_Requirement_. Reproduce all the data verbatim.

Data items
Start of Block

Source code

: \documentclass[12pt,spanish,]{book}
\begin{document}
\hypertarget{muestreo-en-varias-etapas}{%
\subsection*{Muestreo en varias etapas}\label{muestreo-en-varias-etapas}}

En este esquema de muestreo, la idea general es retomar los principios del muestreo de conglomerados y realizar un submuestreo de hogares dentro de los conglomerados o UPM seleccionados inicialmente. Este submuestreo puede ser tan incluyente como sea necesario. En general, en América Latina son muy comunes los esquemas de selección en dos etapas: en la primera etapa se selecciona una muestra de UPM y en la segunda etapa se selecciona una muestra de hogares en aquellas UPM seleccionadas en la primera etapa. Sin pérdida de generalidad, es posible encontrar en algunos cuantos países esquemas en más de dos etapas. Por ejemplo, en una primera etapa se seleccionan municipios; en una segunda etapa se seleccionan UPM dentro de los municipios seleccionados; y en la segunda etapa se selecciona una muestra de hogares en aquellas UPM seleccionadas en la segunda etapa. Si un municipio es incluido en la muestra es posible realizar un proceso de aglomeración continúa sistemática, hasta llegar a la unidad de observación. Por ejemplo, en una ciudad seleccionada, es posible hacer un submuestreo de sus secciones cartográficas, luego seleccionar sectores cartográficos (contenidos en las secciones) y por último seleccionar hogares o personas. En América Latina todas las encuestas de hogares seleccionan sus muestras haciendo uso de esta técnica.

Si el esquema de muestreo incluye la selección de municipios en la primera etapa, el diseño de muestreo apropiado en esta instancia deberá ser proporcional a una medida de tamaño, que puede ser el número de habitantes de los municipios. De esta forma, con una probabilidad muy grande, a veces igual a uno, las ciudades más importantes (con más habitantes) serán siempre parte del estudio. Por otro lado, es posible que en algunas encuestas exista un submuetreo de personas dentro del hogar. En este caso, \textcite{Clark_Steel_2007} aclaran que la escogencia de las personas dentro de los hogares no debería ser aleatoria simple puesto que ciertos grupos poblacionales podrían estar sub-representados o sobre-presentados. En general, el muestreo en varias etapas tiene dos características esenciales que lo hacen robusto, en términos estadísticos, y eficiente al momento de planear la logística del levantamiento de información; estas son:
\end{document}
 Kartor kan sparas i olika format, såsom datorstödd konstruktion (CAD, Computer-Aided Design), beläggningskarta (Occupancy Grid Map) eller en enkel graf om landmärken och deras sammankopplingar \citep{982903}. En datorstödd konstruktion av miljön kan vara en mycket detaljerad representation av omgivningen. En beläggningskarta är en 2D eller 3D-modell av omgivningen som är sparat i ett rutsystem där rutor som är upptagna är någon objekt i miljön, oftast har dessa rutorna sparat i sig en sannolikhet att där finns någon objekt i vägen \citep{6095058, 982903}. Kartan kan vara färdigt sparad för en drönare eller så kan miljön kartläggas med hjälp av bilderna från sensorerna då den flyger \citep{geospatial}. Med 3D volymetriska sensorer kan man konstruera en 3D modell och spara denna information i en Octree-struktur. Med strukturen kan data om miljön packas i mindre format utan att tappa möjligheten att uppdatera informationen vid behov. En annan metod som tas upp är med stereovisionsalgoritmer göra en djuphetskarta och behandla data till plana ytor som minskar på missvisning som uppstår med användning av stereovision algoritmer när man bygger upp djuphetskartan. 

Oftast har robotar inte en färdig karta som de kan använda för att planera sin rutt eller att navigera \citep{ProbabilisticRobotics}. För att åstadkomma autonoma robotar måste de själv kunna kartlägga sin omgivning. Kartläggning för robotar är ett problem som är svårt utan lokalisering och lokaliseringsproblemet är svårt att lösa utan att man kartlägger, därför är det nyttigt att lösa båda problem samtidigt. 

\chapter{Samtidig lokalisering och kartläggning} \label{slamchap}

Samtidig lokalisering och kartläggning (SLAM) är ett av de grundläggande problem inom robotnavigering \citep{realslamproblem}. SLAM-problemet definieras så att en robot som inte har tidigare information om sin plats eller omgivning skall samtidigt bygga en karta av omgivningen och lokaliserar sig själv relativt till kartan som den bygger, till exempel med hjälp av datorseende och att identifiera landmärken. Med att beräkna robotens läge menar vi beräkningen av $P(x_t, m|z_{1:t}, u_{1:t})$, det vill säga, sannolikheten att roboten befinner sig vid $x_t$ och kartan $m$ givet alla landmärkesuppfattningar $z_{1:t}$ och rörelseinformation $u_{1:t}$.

End of Block

_Solution to this problem_.
Source code

: \documentclass[12pt,spanish,]{book}
\begin{document}
\hypertarget{muestreo-en-varias-etapas}{%
\subsection*{Muestreo en varias etapas}\label{muestreo-en-varias-etapas}}

En este esquema de muestreo, la idea general es retomar los principios del muestreo de conglomerados y realizar un submuestreo de hogares dentro de los conglomerados o UPM seleccionados inicialmente. Este submuestreo puede ser tan incluyente como sea necesario. En general, en América Latina son muy comunes los esquemas de selección en dos etapas: en la primera etapa se selecciona una muestra de UPM y en la segunda etapa se selecciona una muestra de hogares en aquellas UPM seleccionadas en la primera etapa. Sin pérdida de generalidad, es posible encontrar en algunos cuantos países esquemas en más de dos etapas. Por ejemplo, en una primera etapa se seleccionan municipios; en una segunda etapa se seleccionan UPM dentro de los municipios seleccionados; y en la segunda etapa se selecciona una muestra de hogares en aquellas UPM seleccionadas en la segunda etapa. Si un municipio es incluido en la muestra es posible realizar un proceso de aglomeración continúa sistemática, hasta llegar a la unidad de observación. Por ejemplo, en una ciudad seleccionada, es posible hacer un submuestreo de sus secciones cartográficas, luego seleccionar sectores cartográficos (contenidos en las secciones) y por último seleccionar hogares o personas. En América Latina todas las encuestas de hogares seleccionan sus muestras haciendo uso de esta técnica.

Si el esquema de muestreo incluye la selección de municipios en la primera etapa, el diseño de muestreo apropiado en esta instancia deberá ser proporcional a una medida de tamaño, que puede ser el número de habitantes de los municipios. De esta forma, con una probabilidad muy grande, a veces igual a uno, las ciudades más importantes (con más habitantes) serán siempre parte del estudio. Por otro lado, es posible que en algunas encuestas exista un submuetreo de personas dentro del hogar. En este caso, \textcite{Clark_Steel_2007} aclaran que la escogencia de las personas dentro de los hogares no debería ser aleatoria simple puesto que ciertos grupos poblacionales podrían estar sub-representados o sobre-presentados. En general, el muestreo en varias etapas tiene dos características esenciales que lo hacen robusto, en términos estadísticos, y eficiente al momento de planear la logística del levantamiento de información; estas son:
\end{document}
 Kartor kan sparas i olika format, såsom datorstödd konstruktion (CAD, Computer-Aided Design), beläggningskarta (Occupancy Grid Map) eller en enkel graf om landmärken och deras sammankopplingar \citep{982903}. En datorstödd konstruktion av miljön kan vara en mycket detaljerad representation av omgivningen. En beläggningskarta är en 2D eller 3D-modell av omgivningen som är sparat i ett rutsystem där rutor som är upptagna är någon objekt i miljön, oftast har dessa rutorna sparat i sig en sannolikhet att där finns någon objekt i vägen \citep{6095058, 982903}. Kartan kan vara färdigt sparad för en drönare eller så kan miljön kartläggas med hjälp av bilderna från sensorerna då den flyger \citep{geospatial}. Med 3D volymetriska sensorer kan man konstruera en 3D modell och spara denna information i en Octree-struktur. Med strukturen kan data om miljön packas i mindre format utan att tappa möjligheten att uppdatera informationen vid behov. En annan metod som tas upp är med stereovisionsalgoritmer göra en djuphetskarta och behandla data till plana ytor som minskar på missvisning som uppstår med användning av stereovision algoritmer när man bygger upp djuphetskartan. 

Oftast har robotar inte en färdig karta som de kan använda för att planera sin rutt eller att navigera \citep{ProbabilisticRobotics}. För att åstadkomma autonoma robotar måste de själv kunna kartlägga sin omgivning. Kartläggning för robotar är ett problem som är svårt utan lokalisering och lokaliseringsproblemet är svårt att lösa utan att man kartlägger, därför är det nyttigt att lösa båda problem samtidigt. 

\chapter{Samtidig lokalisering och kartläggning} \label{slamchap}

Samtidig lokalisering och kartläggning (SLAM) är ett av de grundläggande problem inom robotnavigering \citep{realslamproblem}. SLAM-problemet definieras så att en robot som inte har tidigare information om sin plats eller omgivning skall samtidigt bygga en karta av omgivningen och lokaliserar sig själv relativt till kartan som den bygger, till exempel med hjälp av datorseende och att identifiera landmärken. Med att beräkna robotens läge menar vi beräkningen av $P(x_t, m|z_{1:t}, u_{1:t})$, det vill säga, sannolikheten att roboten befinner sig vid $x_t$ och kartan $m$ givet alla landmärkesuppfattningar $z_{1:t}$ och rörelseinformation $u_{1:t}$.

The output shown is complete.